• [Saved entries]

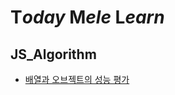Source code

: # T*oday* M*ele* L*earn*

## JS_Algorithm

- [배열과 오브젝트의 성능 평가](https://github.com/Me1e/TIL/JS_Algorithm/array-object-performance.md)

<!-- - [Bitbucket](https://github.com/cheese10yun/TIL/blob/master/ETC/bitbucket-beginner.md) -->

• [TO DO] Exactly the lines from the one containing "T*oday* M*ele* L*earn*" through the end of the records above should be returned, with both ends kept.

• [COMPLETED TASK]
: # T*oday* M*ele* L*earn*

## JS_Algorithm

- [배열과 오브젝트의 성능 평가](https://github.com/Me1e/TIL/JS_Algorithm/array-object-performance.md)

<!-- - [Bitbucket](https://github.com/cheese10yun/TIL/blob/master/ETC/bitbucket-beginner.md) -->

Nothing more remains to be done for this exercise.